## EXERCISE AIM
Pick each line that has "above" out of the records.

━━ ENTRIES SUPPLIED ━━

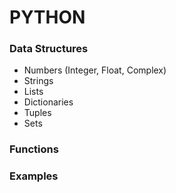 # PYTHON

### Data Structures
* Numbers (Integer, Float, Complex)
* Strings
* Lists
* Dictionaries
* Tuples
* Sets

### Functions
### Examples
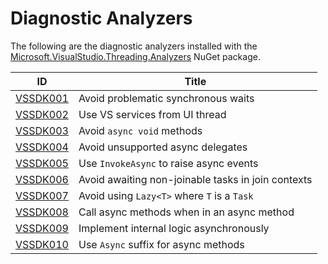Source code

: # Diagnostic Analyzers

The following are the diagnostic analyzers installed with the [Microsoft.VisualStudio.Threading.Analyzers][1]
NuGet package.

ID | Title
---- | ---
[VSSDK001](VSSDK001.md) | Avoid problematic synchronous waits
[VSSDK002](VSSDK002.md) | Use VS services from UI thread
[VSSDK003](VSSDK003.md) | Avoid `async void` methods
[VSSDK004](VSSDK004.md) | Avoid unsupported async delegates
[VSSDK005](VSSDK005.md) | Use `InvokeAsync` to raise async events
[VSSDK006](VSSDK006.md) | Avoid awaiting non-joinable tasks in join contexts
[VSSDK007](VSSDK007.md) | Avoid using `Lazy<T>` where `T` is a `Task`
[VSSDK008](VSSDK008.md) | Call async methods when in an async method
[VSSDK009](VSSDK009.md) | Implement internal logic asynchronously
[VSSDK010](VSSDK010.md) | Use `Async` suffix for async methods

[1]: https://nuget.org/packages/microsoft.visualstudio.threading.analyzers
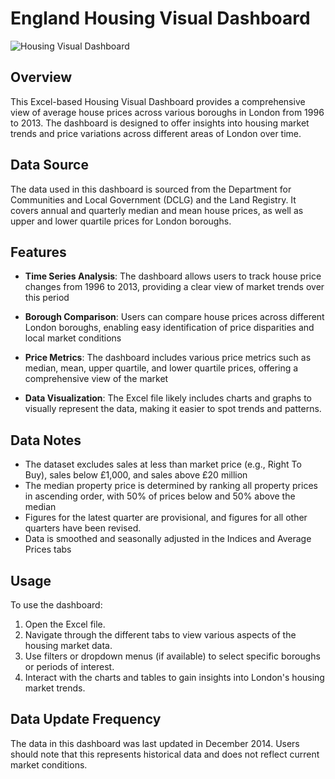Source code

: # England Housing Visual Dashboard

![Housing Visual Dashboard](https://github.com/gappeah/Housing-Visual-Dashboard/assets/114095068/529dfd1a-99e6-42b3-9b94-08248e38daa6)

## Overview

This Excel-based Housing Visual Dashboard provides a comprehensive view of average house prices across various boroughs in London from 1996 to 2013. The dashboard is designed to offer insights into housing market trends and price variations across different areas of London over time.

## Data Source

The data used in this dashboard is sourced from the Department for Communities and Local Government (DCLG) and the Land Registry. It covers annual and quarterly median and mean house prices, as well as upper and lower quartile prices for London boroughs.

## Features

- **Time Series Analysis**: The dashboard allows users to track house price changes from 1996 to 2013, providing a clear view of market trends over this period

- **Borough Comparison**: Users can compare house prices across different London boroughs, enabling easy identification of price disparities and local market conditions

- **Price Metrics**: The dashboard includes various price metrics such as median, mean, upper quartile, and lower quartile prices, offering a comprehensive view of the market

- **Data Visualization**: The Excel file likely includes charts and graphs to visually represent the data, making it easier to spot trends and patterns.

## Data Notes

- The dataset excludes sales at less than market price (e.g., Right To Buy), sales below £1,000, and sales above £20 million
- The median property price is determined by ranking all property prices in ascending order, with 50% of prices below and 50% above the median
- Figures for the latest quarter are provisional, and figures for all other quarters have been revised.
- Data is smoothed and seasonally adjusted in the Indices and Average Prices tabs

## Usage

To use the dashboard:

1. Open the Excel file.
2. Navigate through the different tabs to view various aspects of the housing market data.
3. Use filters or dropdown menus (if available) to select specific boroughs or periods of interest.
4. Interact with the charts and tables to gain insights into London's housing market trends.

## Data Update Frequency

The data in this dashboard was last updated in December 2014. Users should note that this represents historical data and does not reflect current market conditions.

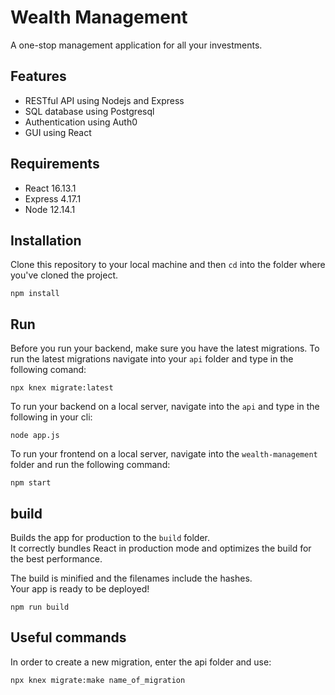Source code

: # Wealth Management
A one-stop management application for all your investments.

## Features

- RESTful API using Nodejs and Express
- SQL database using Postgresql
- Authentication using Auth0
- GUI using React

## Requirements
- React 16.13.1 
- Express 4.17.1
- Node 12.14.1

## Installation
Clone this repository to your local machine and then `cd` into the folder where you've cloned the project.

    npm install

## Run 
Before you run your backend, make sure you have the latest migrations.
To run the latest migrations navigate into your `api` folder and type in the following comand:

    npx knex migrate:latest

To run your backend on a local server, navigate into the `api` and type in the following in your cli:

    node app.js

To run your frontend on a local server, navigate into the `wealth-management` folder and run the following command:

    npm start

## build
Builds the app for production to the `build` folder.<br />
It correctly bundles React in production mode and optimizes the build for the best performance.

The build is minified and the filenames include the hashes.<br />
Your app is ready to be deployed!

    npm run build


## Useful commands
In order to create a new migration, enter the api folder and use:

    npx knex migrate:make name_of_migration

━━━

## FINISHED TASK
- The dataset excludes sales at less than market price (e.g., Right To Buy), sales below £1,000, and sales above £20 million
- The median property price is determined by ranking all property prices in ascending order, with 50% of prices below and 50% above the median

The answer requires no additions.